Calibration requires a model explaining non-random effects. We provide a design matrix and a weighted linear model fit is found for each row. The lack of replicates makes life difficult, for simplicity here we will assume time and strain are independent.
design <- model.matrix(~ strain + time, data=colData(wei))
The dispersion is then calculated for each row. A spline curve is fitted to the log dispersion. Weights in each row are then scaled so as to flatten this curve.
cal_design <- weitrix_calibrate_trend(wei, design, ~splines::ns(log2(total_reads),3))
Let’s unpack what happens in that weitrix_calibrate_trend
step.
rowData(cal_design)$dispersion_unweighted <- weitrix_dispersions(weitrix_x(wei), design)
Consider first the dispersion if weights were uniform. Missing data is weighted 0, all other weights are 1.
rowData(cal_design) %>% as.data.frame() %>%
ggplot(aes(x=total_reads, y=dispersion_unweighted)) + geom_point(size=0.1) +
scale_x_log10() + scale_y_log10() +
labs(title="Dispersion if uniform weights used (log scales)")
There is information from the number of reads that we can remove.
Here are the dispersions using read-counts as weights.
rowData(cal_design) %>% as.data.frame() %>%
ggplot(aes(x=total_reads, y=dispersion_before)) + geom_point(size=0.1) +
geom_line(aes(y=dispersion_trend), color="red") +
scale_x_log10() + scale_y_log10() +
labs(title="Dispersion with read-counts as weights (log scales)")

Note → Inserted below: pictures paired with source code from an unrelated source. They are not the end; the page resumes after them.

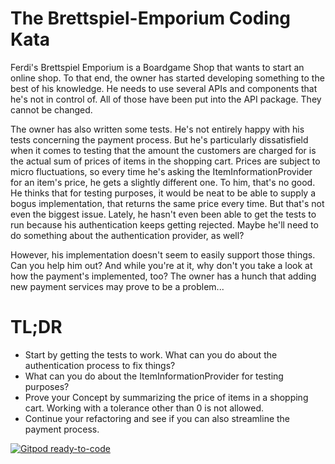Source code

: # The Brettspiel-Emporium Coding Kata

Ferdi's Brettspiel Emporium is a Boardgame Shop that wants to start an online shop. To that end, the owner has
started developing something to the best of his knowledge. He needs to use several APIs and components that he's
not in control of. All of those have been put into the API package. They cannot be changed.

The owner has also written some tests. He's not entirely happy with his tests concerning the payment process. But he's
particularly dissatisfield when it comes to testing that the amount the customers are charged for is the actual sum of
prices of items in the shopping cart. Prices are subject to micro fluctuations, so every time he's asking the
ItemInformationProvider for an item's price, he gets a slightly different one. To him, that's no good. He thinks that
for testing purposes, it would be neat to be able to supply a bogus implementation, that returns the same price every
time. But that's not even the biggest issue. Lately, he hasn't even been able to get the tests to run because his
authentication keeps getting rejected. Maybe he'll need to do something about the authentication provider, as well?

However, his implementation doesn't seem to easily support those things. Can you help him out? And while you're at it,
why don't you take a look at how the payment's implemented, too? The owner has a hunch that adding new payment services
may prove to be a problem...

# TL;DR
* Start by getting the tests to work. What can you do about the authentication process to fix things?
* What can you do about the ItemInformationProvider for testing purposes?
* Prove your Concept by summarizing the price of items in a shopping cart. Working with a tolerance other than 0 is not
  allowed.
* Continue your refactoring and see if you can also streamline the payment process.

[![Gitpod ready-to-code](https://img.shields.io/badge/Gitpod-ready--to--code-blue?logo=gitpod)](https://gitpod.io/#https://github.com/modernSE/kata-shopping-java)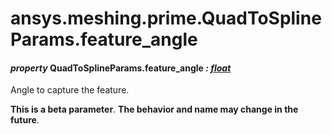 <a id="ansys-meshing-prime-quadtosplineparams-feature-angle"></a>

# ansys.meshing.prime.QuadToSplineParams.feature_angle

<a id="ansys.meshing.prime.QuadToSplineParams.feature_angle"></a>

#### *property* QuadToSplineParams.feature_angle *: [float](https://docs.python.org/3.11/library/functions.html#float)*

Angle to capture the feature.

**This is a beta parameter**. **The behavior and name may change in the future**.

<!-- !! processed by numpydoc !! -->
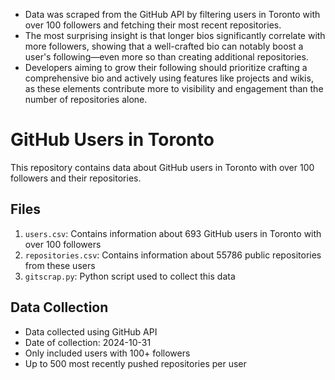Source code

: - Data was scraped from the GitHub API by filtering users in Toronto with over 100 followers and fetching their most recent repositories.
- The most surprising insight is that longer bios significantly correlate with more followers, showing that a well-crafted bio can notably boost a user's following—even more so than creating additional repositories.
- Developers aiming to grow their following should prioritize crafting a comprehensive bio and actively using features like projects and wikis, as these elements contribute more to visibility and engagement than the number of repositories alone.



# GitHub Users in Toronto

This repository contains data about GitHub users in Toronto with over 100 followers and their repositories.

## Files

1. `users.csv`: Contains information about 693 GitHub users in Toronto with over 100 followers
2. `repositories.csv`: Contains information about 55786 public repositories from these users
3. `gitscrap.py`: Python script used to collect this data

## Data Collection

- Data collected using GitHub API
- Date of collection: 2024-10-31
- Only included users with 100+ followers
- Up to 500 most recently pushed repositories per user
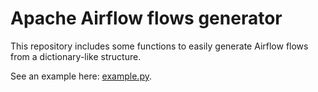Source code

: # Apache Airflow flows generator

This repository includes some functions to easily generate Airflow flows from a dictionary-like structure.

See an example here: [example.py](example.py).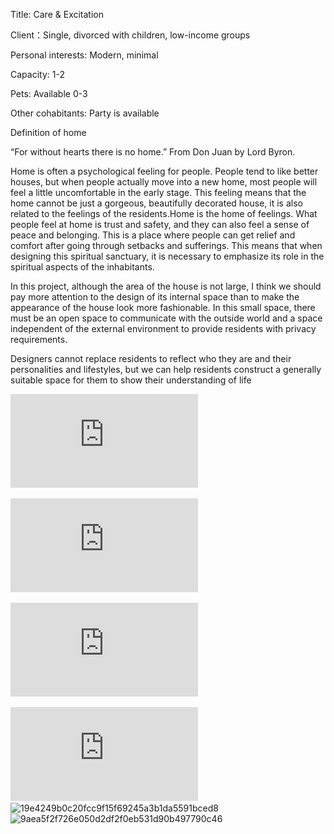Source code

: 
Title: Care & Excitation

Client：Single, divorced with children, low-income groups

Personal interests: Modern, minimal

Capacity: 1-2

Pets: Available 0-3

Other cohabitants: Party is available

Definition of home

“For without hearts there is no home.” From Don Juan by Lord Byron. 

Home is often a psychological feeling for people. People tend to like better houses, but when people actually move into a new home, most people will feel a little uncomfortable in the early stage. This feeling means that the home cannot be just a gorgeous, beautifully decorated house, it is also related to the feelings of the residents.Home is the home of feelings. What people feel at home is trust and safety, and they can also feel a sense of peace and belonging. This is a place where people can get relief and comfort after going through setbacks and sufferings. This means that when designing this spiritual sanctuary, it is necessary to emphasize its role in the spiritual aspects of the inhabitants. 

In this project, although the area of the house is not large, I think we should pay more attention to the design of its internal space than to make the appearance of the house look more fashionable. In this small space, there must be an open space to communicate with the outside world and a space independent of the external environment to provide residents with privacy requirements.

Designers cannot replace residents to reflect who they are and their personalities and lifestyles, but we can help residents construct a generally suitable space for them to show their understanding of life

![1](https://github.com/EVA0211/Portfolio/blob/master/images/1.pdf)

![2](https://github.com/EVA0211/Portfolio/blob/master/images/2.pdf)

![3](https://github.com/EVA0211/Portfolio/blob/master/images/3.pdf)

![4](https://github.com/EVA0211/Portfolio/blob/master/images/4.pdf)
![19e4249b0c20fcc9f15f69245a3b1da5591bced8](https://user-images.githubusercontent.com/90520541/133013404-a46a4fa3-7b69-4f9a-b27c-587e78692119.jpg)
![9aea5f2f726e050d2df2f0eb531d90b497790c46](https://user-images.githubusercontent.com/90520541/133013411-3d426864-bf2b-4963-ab19-cbcacee7287b.jpg)
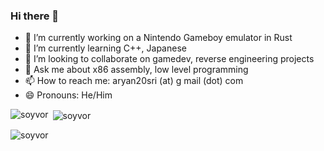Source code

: ### Hi there 👋

- 🔭 I’m currently working on a Nintendo Gameboy emulator in Rust
- 🌱 I’m currently learning C++, Japanese
- 👯 I’m looking to collaborate on gamedev, reverse engineering projects
- 💬 Ask me about x86 assembly, low level programming
- 📫 How to reach me: aryan20sri (at) g mail (dot) com
- 😄 Pronouns: He/Him

<p><img align="left" src="https://github-readme-stats.vercel.app/api/top-langs?username=aryan20sri&show_icons=true&locale=en&layout=compact" alt="soyvor" /></p>

<p>&nbsp;<img align="center" src="https://github-readme-stats.vercel.app/api?username=aryan20sri&show_icons=true&locale=en" alt="soyvor" /></p>

<p><img align="center" src="https://github-readme-streak-stats.herokuapp.com/?user=aryan20sri&" alt="soyvor" /></p>
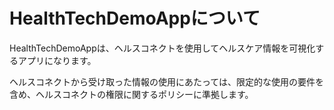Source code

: # HealthTechDemoAppについて

HealthTechDemoAppは、ヘルスコネクトを使用してヘルスケア情報を可視化するアプリになります。

ヘルスコネクトから受け取った情報の使用にあたっては、限定的な使用の要件を含め、ヘルスコネクトの権限に関するポリシーに準拠します。

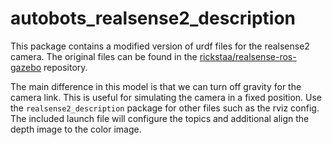 # autobots_realsense2_description

This package contains a modified version of urdf files for the realsense2 camera.
The original files can be found in the [rickstaa/realsense-ros-gazebo](https://github.com/rickstaa/realsense-ros-gazebo) repository.

The main difference in this model is that we can turn off gravity for the camera link.
This is useful for simulating the camera in a fixed position.
Use the `realsense2_description` package for other files such as the rviz config.
The included launch file will configure the topics and additional align the depth image to the color image.
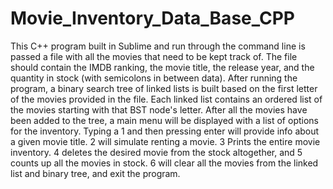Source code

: # Movie_Inventory_Data_Base_CPP
This C++ program built in Sublime and run through the command line is passed a file with all the movies that need to be kept track of. The file should contain the IMDB ranking, the movie title, the release year, and the quantity in stock (with semicolons in between data). After running the program, a binary search tree of linked lists is built based on the first letter of the movies provided in the file. Each linked list contains an ordered list of the movies starting with that BST node's letter. After all the movies have been added to the tree, a main menu will be displayed with a list of options for the inventory. Typing a 1 and then pressing enter will provide info about a given movie title. 2 will simulate renting a movie. 3 Prints the entire movie inventory. 4 deletes the desired movie from the stock altogether, and 5 counts up all the movies in stock. 6 will clear all the movies from the linked list and binary tree, and exit the program. 
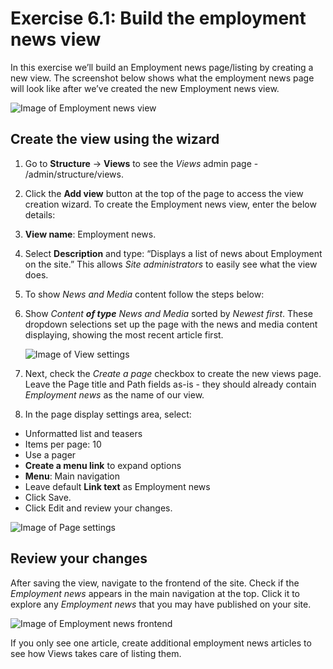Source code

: # Exercise 6.1: Build the employment news view

In this exercise we’ll build an Employment news page/listing by creating a new view. The screenshot below shows what the employment news page will look like after we’ve created the new Employment news view.

![Image of Employment news view](../.gitbook/assets/91.png)

## Create the view using the wizard

1. Go to **Structure** → **Views** to see the _Views_ admin page - /admin/structure/views.
2. Click the **Add view** button at the top of the page to access the view creation wizard. To create the Employment news view, enter the below details:
3. **View name**: Employment news.
4. Select **Description** and type: “Displays a list of news about Employment on the site.” This allows _Site administrators_ to easily see what the view does.
5. To show _News and Media_ content follow the steps below:
6.  Show _Content_ _**of type**_ _News and Media_ sorted by _Newest first_. These dropdown selections set up the page with the news and media content displaying, showing the most recent article first.

    <img src="../.gitbook/assets/92.png" alt="Image of View settings" data-size="original">
7. Next, check the _Create a page_ checkbox to create the new views page. Leave the Page title and Path fields as-is - they should already contain _Employment news_ as the name of our view.
8. In the page display settings area, select:

* Unformatted list and teasers
* Items per page: 10
* Use a pager
* **Create a menu link** to expand options
* **Menu**: Main navigation
* Leave default **Link text** as Employment news
* Click Save.
* Click Edit and review your changes.

![Image of Page settings](<../.gitbook/assets/93 (1).png>)

## Review your changes

After saving the view, navigate to the frontend of the site. Check if the _Employment news_ appears in the main navigation at the top. Click it to explore any _Employment news_ that you may have published on your site.

![Image of Employment news frontend](../.gitbook/assets/95.png)

If you only see one article, create additional employment news articles to see how Views takes care of listing them.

In general it is improved, but now we have the opposite problem. There is a component of noise that does not go away with more and more reads. The red line is a trend fitted to this, which weitrix_calibrate_trend
divides out of the weights.
Finally, here are the dispersion from the calibrated weitrix.
rowData(cal_design) %>% as.data.frame() %>%
ggplot(aes(x=total_reads, y=dispersion_after)) + geom_point(size=0.1) +
scale_x_log10() + scale_y_log10() +
labs(title="Dispersion with read-count weights / trend-based calibration\n(log scales)")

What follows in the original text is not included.